Data supplied:
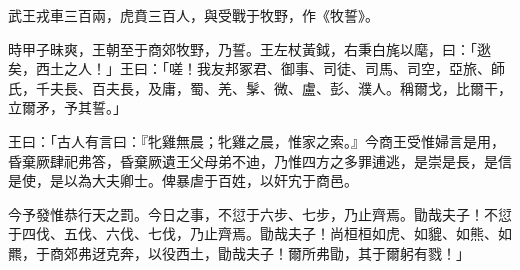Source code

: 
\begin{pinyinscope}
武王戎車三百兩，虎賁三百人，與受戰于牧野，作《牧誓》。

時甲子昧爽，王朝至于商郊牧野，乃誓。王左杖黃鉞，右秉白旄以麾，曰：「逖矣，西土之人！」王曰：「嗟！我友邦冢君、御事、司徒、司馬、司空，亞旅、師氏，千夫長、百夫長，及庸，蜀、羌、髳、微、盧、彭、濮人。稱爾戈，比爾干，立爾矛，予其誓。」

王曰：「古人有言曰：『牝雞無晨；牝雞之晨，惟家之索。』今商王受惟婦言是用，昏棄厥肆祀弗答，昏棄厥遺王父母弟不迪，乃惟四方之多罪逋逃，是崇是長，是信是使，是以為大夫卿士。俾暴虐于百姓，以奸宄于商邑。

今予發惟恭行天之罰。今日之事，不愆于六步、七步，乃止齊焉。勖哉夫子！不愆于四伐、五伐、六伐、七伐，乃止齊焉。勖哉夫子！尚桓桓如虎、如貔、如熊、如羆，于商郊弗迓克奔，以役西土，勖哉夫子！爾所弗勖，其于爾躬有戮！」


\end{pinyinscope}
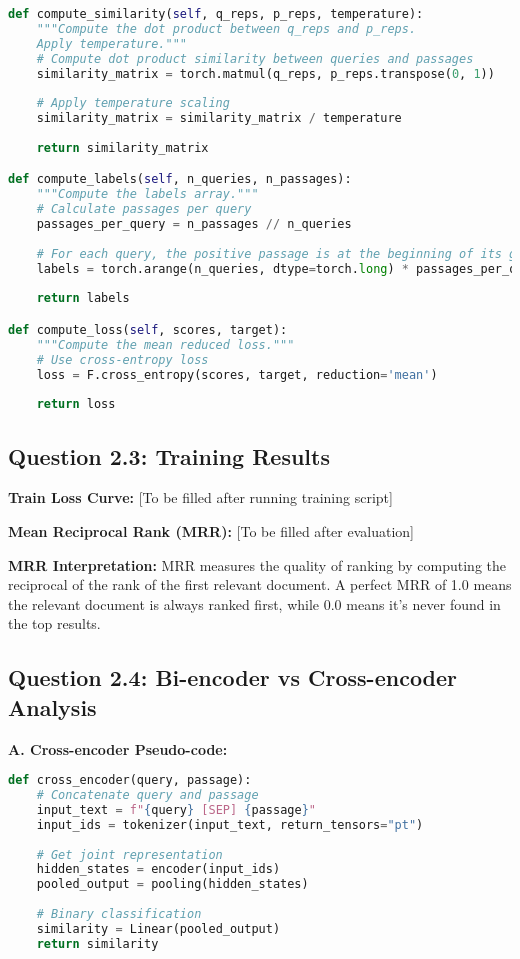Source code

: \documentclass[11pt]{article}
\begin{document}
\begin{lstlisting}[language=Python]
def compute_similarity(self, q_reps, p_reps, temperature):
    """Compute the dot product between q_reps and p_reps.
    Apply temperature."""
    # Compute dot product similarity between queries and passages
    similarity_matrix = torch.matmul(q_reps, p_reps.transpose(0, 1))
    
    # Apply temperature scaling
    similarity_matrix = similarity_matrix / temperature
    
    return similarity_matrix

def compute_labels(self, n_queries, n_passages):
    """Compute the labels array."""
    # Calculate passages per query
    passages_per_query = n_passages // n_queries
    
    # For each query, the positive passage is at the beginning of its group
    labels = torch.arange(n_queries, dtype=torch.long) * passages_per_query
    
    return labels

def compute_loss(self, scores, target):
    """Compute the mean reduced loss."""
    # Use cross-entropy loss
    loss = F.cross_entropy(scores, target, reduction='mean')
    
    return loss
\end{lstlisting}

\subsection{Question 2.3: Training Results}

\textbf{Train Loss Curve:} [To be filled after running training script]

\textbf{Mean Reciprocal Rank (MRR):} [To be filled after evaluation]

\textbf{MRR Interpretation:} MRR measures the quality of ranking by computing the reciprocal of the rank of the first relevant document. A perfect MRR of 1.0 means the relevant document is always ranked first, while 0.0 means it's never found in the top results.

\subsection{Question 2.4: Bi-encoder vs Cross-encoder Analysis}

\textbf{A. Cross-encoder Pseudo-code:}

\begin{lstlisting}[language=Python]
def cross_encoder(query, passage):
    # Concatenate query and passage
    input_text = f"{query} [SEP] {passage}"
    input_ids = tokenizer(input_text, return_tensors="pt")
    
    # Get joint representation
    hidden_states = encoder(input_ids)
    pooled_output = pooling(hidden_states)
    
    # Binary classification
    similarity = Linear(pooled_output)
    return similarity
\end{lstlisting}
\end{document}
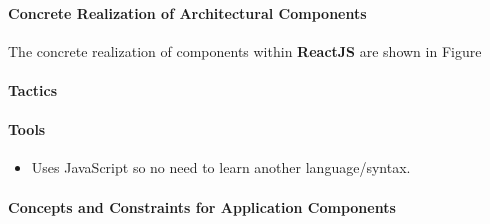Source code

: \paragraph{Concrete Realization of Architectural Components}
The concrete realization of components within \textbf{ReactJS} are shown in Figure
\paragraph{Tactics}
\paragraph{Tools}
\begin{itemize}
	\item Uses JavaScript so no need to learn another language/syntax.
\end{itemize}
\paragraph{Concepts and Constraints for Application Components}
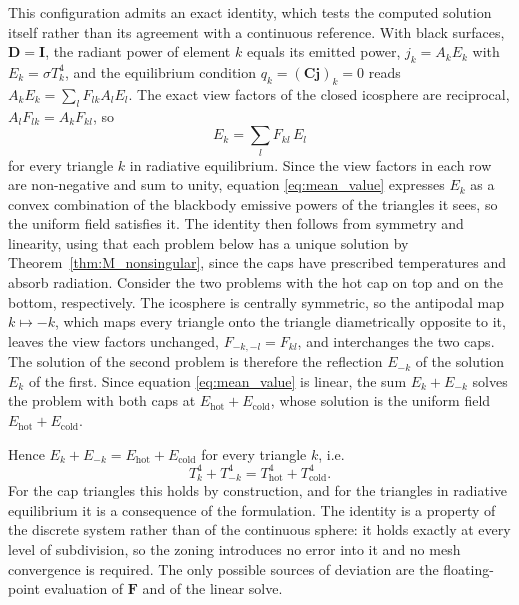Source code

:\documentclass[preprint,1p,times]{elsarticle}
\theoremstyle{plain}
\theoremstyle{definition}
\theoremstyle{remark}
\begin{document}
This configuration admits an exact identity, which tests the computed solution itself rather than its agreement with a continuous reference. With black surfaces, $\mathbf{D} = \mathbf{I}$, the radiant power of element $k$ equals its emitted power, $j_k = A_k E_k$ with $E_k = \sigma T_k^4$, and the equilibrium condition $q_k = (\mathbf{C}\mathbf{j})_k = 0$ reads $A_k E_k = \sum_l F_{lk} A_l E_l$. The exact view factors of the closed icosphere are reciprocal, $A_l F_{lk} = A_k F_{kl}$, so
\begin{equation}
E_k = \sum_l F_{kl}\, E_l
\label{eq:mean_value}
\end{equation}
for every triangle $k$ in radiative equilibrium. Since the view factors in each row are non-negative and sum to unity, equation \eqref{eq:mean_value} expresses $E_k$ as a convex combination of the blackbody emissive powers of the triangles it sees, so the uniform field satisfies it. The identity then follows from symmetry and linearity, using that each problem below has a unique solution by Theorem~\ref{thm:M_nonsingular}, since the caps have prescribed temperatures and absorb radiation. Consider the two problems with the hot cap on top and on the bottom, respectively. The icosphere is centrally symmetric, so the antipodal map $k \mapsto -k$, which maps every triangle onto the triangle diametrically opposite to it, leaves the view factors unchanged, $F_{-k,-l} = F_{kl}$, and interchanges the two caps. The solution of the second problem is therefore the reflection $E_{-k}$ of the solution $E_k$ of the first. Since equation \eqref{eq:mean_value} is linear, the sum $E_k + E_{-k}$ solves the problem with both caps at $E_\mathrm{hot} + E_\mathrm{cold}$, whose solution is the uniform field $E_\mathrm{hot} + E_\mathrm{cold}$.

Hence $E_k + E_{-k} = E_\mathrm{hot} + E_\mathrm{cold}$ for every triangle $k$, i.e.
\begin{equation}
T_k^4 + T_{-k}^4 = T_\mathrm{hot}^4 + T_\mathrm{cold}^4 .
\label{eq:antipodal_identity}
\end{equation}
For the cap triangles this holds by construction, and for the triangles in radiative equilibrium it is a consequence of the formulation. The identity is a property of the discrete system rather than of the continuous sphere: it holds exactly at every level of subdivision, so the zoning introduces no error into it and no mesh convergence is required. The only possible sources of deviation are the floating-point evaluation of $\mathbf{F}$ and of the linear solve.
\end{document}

Action item:
Output the full listing verbatim, but drop the images.

Answer to this problem:
Source code

: 
\begin{pinyinscope}
武王戎車三百兩，虎賁三百人，與受戰于牧野，作《牧誓》。

時甲子昧爽，王朝至于商郊牧野，乃誓。王左杖黃鉞，右秉白旄以麾，曰：「逖矣，西土之人！」王曰：「嗟！我友邦冢君、御事、司徒、司馬、司空，亞旅、師氏，千夫長、百夫長，及庸，蜀、羌、髳、微、盧、彭、濮人。稱爾戈，比爾干，立爾矛，予其誓。」

王曰：「古人有言曰：『牝雞無晨；牝雞之晨，惟家之索。』今商王受惟婦言是用，昏棄厥肆祀弗答，昏棄厥遺王父母弟不迪，乃惟四方之多罪逋逃，是崇是長，是信是使，是以為大夫卿士。俾暴虐于百姓，以奸宄于商邑。

今予發惟恭行天之罰。今日之事，不愆于六步、七步，乃止齊焉。勖哉夫子！不愆于四伐、五伐、六伐、七伐，乃止齊焉。勖哉夫子！尚桓桓如虎、如貔、如熊、如羆，于商郊弗迓克奔，以役西土，勖哉夫子！爾所弗勖，其于爾躬有戮！」


\end{pinyinscope}
Source code

: \documentclass[11pt]{article}
\begin{document}
\begin{lstlisting}[language=Python]
def compute_similarity(self, q_reps, p_reps, temperature):
    """Compute the dot product between q_reps and p_reps.
    Apply temperature."""
    # Compute dot product similarity between queries and passages
    similarity_matrix = torch.matmul(q_reps, p_reps.transpose(0, 1))
    
    # Apply temperature scaling
    similarity_matrix = similarity_matrix / temperature
    
    return similarity_matrix

def compute_labels(self, n_queries, n_passages):
    """Compute the labels array."""
    # Calculate passages per query
    passages_per_query = n_passages // n_queries
    
    # For each query, the positive passage is at the beginning of its group
    labels = torch.arange(n_queries, dtype=torch.long) * passages_per_query
    
    return labels

def compute_loss(self, scores, target):
    """Compute the mean reduced loss."""
    # Use cross-entropy loss
    loss = F.cross_entropy(scores, target, reduction='mean')
    
    return loss
\end{lstlisting}

\subsection{Question 2.3: Training Results}

\textbf{Train Loss Curve:} [To be filled after running training script]

\textbf{Mean Reciprocal Rank (MRR):} [To be filled after evaluation]

\textbf{MRR Interpretation:} MRR measures the quality of ranking by computing the reciprocal of the rank of the first relevant document. A perfect MRR of 1.0 means the relevant document is always ranked first, while 0.0 means it's never found in the top results.

\subsection{Question 2.4: Bi-encoder vs Cross-encoder Analysis}

\textbf{A. Cross-encoder Pseudo-code:}

\begin{lstlisting}[language=Python]
def cross_encoder(query, passage):
    # Concatenate query and passage
    input_text = f"{query} [SEP] {passage}"
    input_ids = tokenizer(input_text, return_tensors="pt")
    
    # Get joint representation
    hidden_states = encoder(input_ids)
    pooled_output = pooling(hidden_states)
    
    # Binary classification
    similarity = Linear(pooled_output)
    return similarity
\end{lstlisting}
\end{document}
Source code

: \paragraph{Concrete Realization of Architectural Components}
The concrete realization of components within \textbf{ReactJS} are shown in Figure
\paragraph{Tactics}
\paragraph{Tools}
\begin{itemize}
	\item Uses JavaScript so no need to learn another language/syntax.
\end{itemize}
\paragraph{Concepts and Constraints for Application Components}
Source code

:\documentclass[preprint,1p,times]{elsarticle}
\theoremstyle{plain}
\theoremstyle{definition}
\theoremstyle{remark}
\begin{document}
This configuration admits an exact identity, which tests the computed solution itself rather than its agreement with a continuous reference. With black surfaces, $\mathbf{D} = \mathbf{I}$, the radiant power of element $k$ equals its emitted power, $j_k = A_k E_k$ with $E_k = \sigma T_k^4$, and the equilibrium condition $q_k = (\mathbf{C}\mathbf{j})_k = 0$ reads $A_k E_k = \sum_l F_{lk} A_l E_l$. The exact view factors of the closed icosphere are reciprocal, $A_l F_{lk} = A_k F_{kl}$, so
\begin{equation}
E_k = \sum_l F_{kl}\, E_l
\label{eq:mean_value}
\end{equation}
for every triangle $k$ in radiative equilibrium. Since the view factors in each row are non-negative and sum to unity, equation \eqref{eq:mean_value} expresses $E_k$ as a convex combination of the blackbody emissive powers of the triangles it sees, so the uniform field satisfies it. The identity then follows from symmetry and linearity, using that each problem below has a unique solution by Theorem~\ref{thm:M_nonsingular}, since the caps have prescribed temperatures and absorb radiation. Consider the two problems with the hot cap on top and on the bottom, respectively. The icosphere is centrally symmetric, so the antipodal map $k \mapsto -k$, which maps every triangle onto the triangle diametrically opposite to it, leaves the view factors unchanged, $F_{-k,-l} = F_{kl}$, and interchanges the two caps. The solution of the second problem is therefore the reflection $E_{-k}$ of the solution $E_k$ of the first. Since equation \eqref{eq:mean_value} is linear, the sum $E_k + E_{-k}$ solves the problem with both caps at $E_\mathrm{hot} + E_\mathrm{cold}$, whose solution is the uniform field $E_\mathrm{hot} + E_\mathrm{cold}$.

Hence $E_k + E_{-k} = E_\mathrm{hot} + E_\mathrm{cold}$ for every triangle $k$, i.e.
\begin{equation}
T_k^4 + T_{-k}^4 = T_\mathrm{hot}^4 + T_\mathrm{cold}^4 .
\label{eq:antipodal_identity}
\end{equation}
For the cap triangles this holds by construction, and for the triangles in radiative equilibrium it is a consequence of the formulation. The identity is a property of the discrete system rather than of the continuous sphere: it holds exactly at every level of subdivision, so the zoning introduces no error into it and no mesh convergence is required. The only possible sources of deviation are the floating-point evaluation of $\mathbf{F}$ and of the linear solve.
\end{document}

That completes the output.